This is a dataset including 20 animal and instrument sounds. This dataset is constructed using Animal Sound Data and Instrument Data. Each audio is split into multiple samples, and we make sure that samples in Train, Validation, Test sets are disjoint and separated.

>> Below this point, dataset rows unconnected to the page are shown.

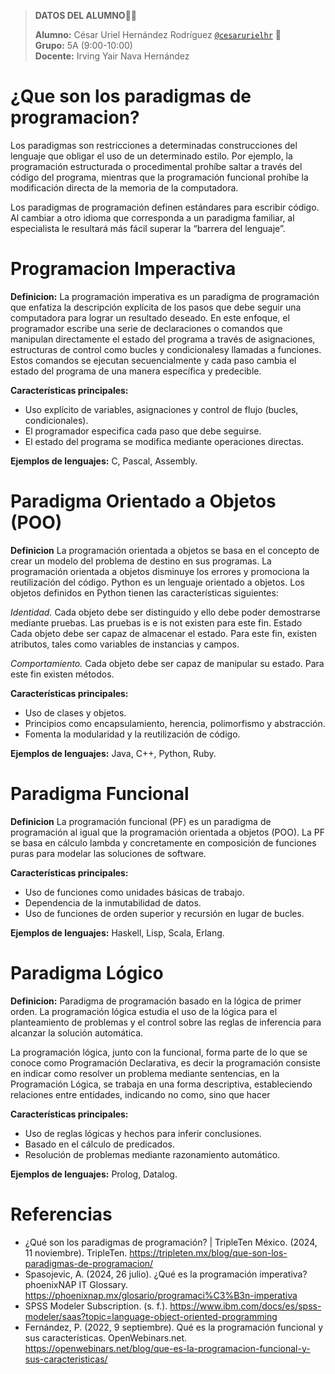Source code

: > **DATOS DEL ALUMNO**🧑‍🎓
> 
> **Alumno:** César Uriel Hernández Rodríguez [`@cesarurielhr`](https://github.com/cesarurielhr) 👾  
> **Grupo:** 5A (9:00-10:00)  
> **Docente:**  Irving Yair Nava Hernández 

# ¿Que son los paradigmas de programacion?
Los paradigmas son restricciones a determinadas construcciones del lenguaje que obligar el uso de un determinado estilo. Por ejemplo, la programación estructurada o procedimental prohíbe saltar a través del código del programa, mientras que la programación funcional prohíbe la modificación directa de la memoria de la computadora. 

Los paradigmas de programación definen estándares para escribir código. Al cambiar a otro idioma que corresponda a un paradigma familiar, al especialista le resultará más fácil superar la “barrera del lenguaje”. 

# Programacion Imperactiva 

**Definicion:**  La programación imperativa es un paradigma de programación que enfatiza la descripción explícita de los pasos que debe seguir una computadora para lograr un resultado deseado. En este enfoque, el programador escribe una serie de declaraciones o comandos que manipulan directamente el estado del programa a través de asignaciones, estructuras de control como bucles y condicionalesy llamadas a funciones. Estos comandos se ejecutan secuencialmente y cada paso cambia el estado del programa de una manera específica y predecible.

**Características principales:**
- Uso explícito de variables, asignaciones y control de flujo (bucles, condicionales).
- El programador especifica cada paso que debe seguirse.
- El estado del programa se modifica mediante operaciones directas.
  
**Ejemplos de lenguajes:** C, Pascal, Assembly.

# Paradigma Orientado a Objetos (POO) 
**Definicion** La programación orientada a objetos se basa en el concepto de crear un modelo del problema de destino en sus programas. La programación orientada a objetos disminuye los errores y promociona la reutilización del código. 
Python es un lenguaje orientado a objetos. Los objetos definidos en Python tienen las características siguientes:

*Identidad.* Cada objeto debe ser distinguido y ello debe poder demostrarse mediante pruebas. Las pruebas is e is not existen para este fin.
Estado Cada objeto debe ser capaz de almacenar el estado. Para este fin, existen atributos, tales como variables de instancias y campos.

*Comportamiento.* Cada objeto debe ser capaz de manipular su estado. Para este fin existen métodos.

**Características principales:**
- Uso de clases y objetos.
- Principios como encapsulamiento, herencia, polimorfismo y abstracción.
- Fomenta la modularidad y la reutilización de código.

**Ejemplos de lenguajes:** Java, C++, Python, Ruby.

# Paradigma Funcional

**Definicion** La programación funcional (PF) es un paradigma de programación al igual que la programación orientada a objetos (POO). La PF se basa en cálculo lambda y concretamente en composición de funciones puras para modelar las soluciones de software.

**Características principales:**
- Uso de funciones como unidades básicas de trabajo.
- Dependencia de la inmutabilidad de datos.
- Uso de funciones de orden superior y recursión en lugar de bucles.

**Ejemplos de lenguajes:** Haskell, Lisp, Scala, Erlang.

# Paradigma Lógico
**Definicion:** Paradigma de programación basado en la lógica de primer orden. La programación lógica estudia el uso de la lógica para el planteamiento de problemas y el control sobre las reglas de inferencia para alcanzar la solución automática.

La programación lógica, junto con la funcional, forma parte de lo que se conoce como Programación Declarativa, es decir la programación consiste en indicar como resolver un problema mediante sentencias, en la Programación Lógica, se trabaja en una forma descriptiva, estableciendo relaciones entre entidades, indicando no como, sino que hacer

**Características principales:**

- Uso de reglas lógicas y hechos para inferir conclusiones.
- Basado en el cálculo de predicados.
- Resolución de problemas mediante razonamiento automático.

**Ejemplos de lenguajes:** Prolog, Datalog.

# Referencias
- ¿Qué son los paradigmas de programación? | TripleTen México. (2024, 11 noviembre). TripleTen. https://tripleten.mx/blog/que-son-los-paradigmas-de-programacion/
- Spasojevic, A. (2024, 26 julio). ¿Qué es la programación imperativa? phoenixNAP IT Glossary. https://phoenixnap.mx/glosario/programaci%C3%B3n-imperativa
- SPSS Modeler Subscription. (s. f.). https://www.ibm.com/docs/es/spss-modeler/saas?topic=language-object-oriented-programming
- Fernández, P. (2022, 9 septiembre). Qué es la programación funcional y sus características. OpenWebinars.net. https://openwebinars.net/blog/que-es-la-programacion-funcional-y-sus-caracteristicas/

You can find spectrograms of samples in spectrogram_data
.
Split name | Train set | Validation set | Test set |
---|---|---|---|
Number of samples | 16,636 | 3,249 | 3,727 |
Each sample is assigned to one of the 20 labels, which include sounds of drums, guitars, frogs, and insects.
Label | Description |
---|---|
0 | Drum_FloorTom |
1 | Drum_HiHat |
2 | Drum_Kick |
3 | Drum_MidTom |
4 | Drum_Ride |
5 | Drum_Rim |
6 | Drum_SmallTom |
7 | Drum_Snare |
8 | Guitar_3rd_Fret |
9 | Guitar_9th_Fret |
10 | Guitar_Chord1 |
11 | Guitar_Chord2 |
12 | Guitar_7th_Fret |
13 | Bufo_Alvarius (a type of toads) |
14 | Bufo_Canorus (a type of toads) |
15 | Pseudacris_Crucifer (a type of frogs) |
16 | Allonemobius_Allardi (a type of crickets) |
17 | Anaxipha_Exigua (a type of crickets) |
18 | Amblycorypha_Carinata (a type of katydid) |
19 | Belocephalus_Sabalis (a type of katydid) |
You can load this dataset using Python with Numpy.
import numpy as np
x_train = np.load('spectrogram_data/train_X.npy')
y_train = np.load('spectrogram_data/train_Y.npy')
We conduct two experiments on this dataset using LeNet and VGG_F network structures. To run the experiments, please using the following commands.
For LeNet, use
sh scripts/run_LeNet.sh
For VGG_F, use
sh scripts/run_VFF_F.sh
Note that each script will run training and testing procedures and store the Train, Val, Test accuracy.
The experimental results using LeNet and VGG_F network structure.
Network structure | Testing Accuracy |
---|---|
LeNet | 78.07% |
VGG_F | 79.15% |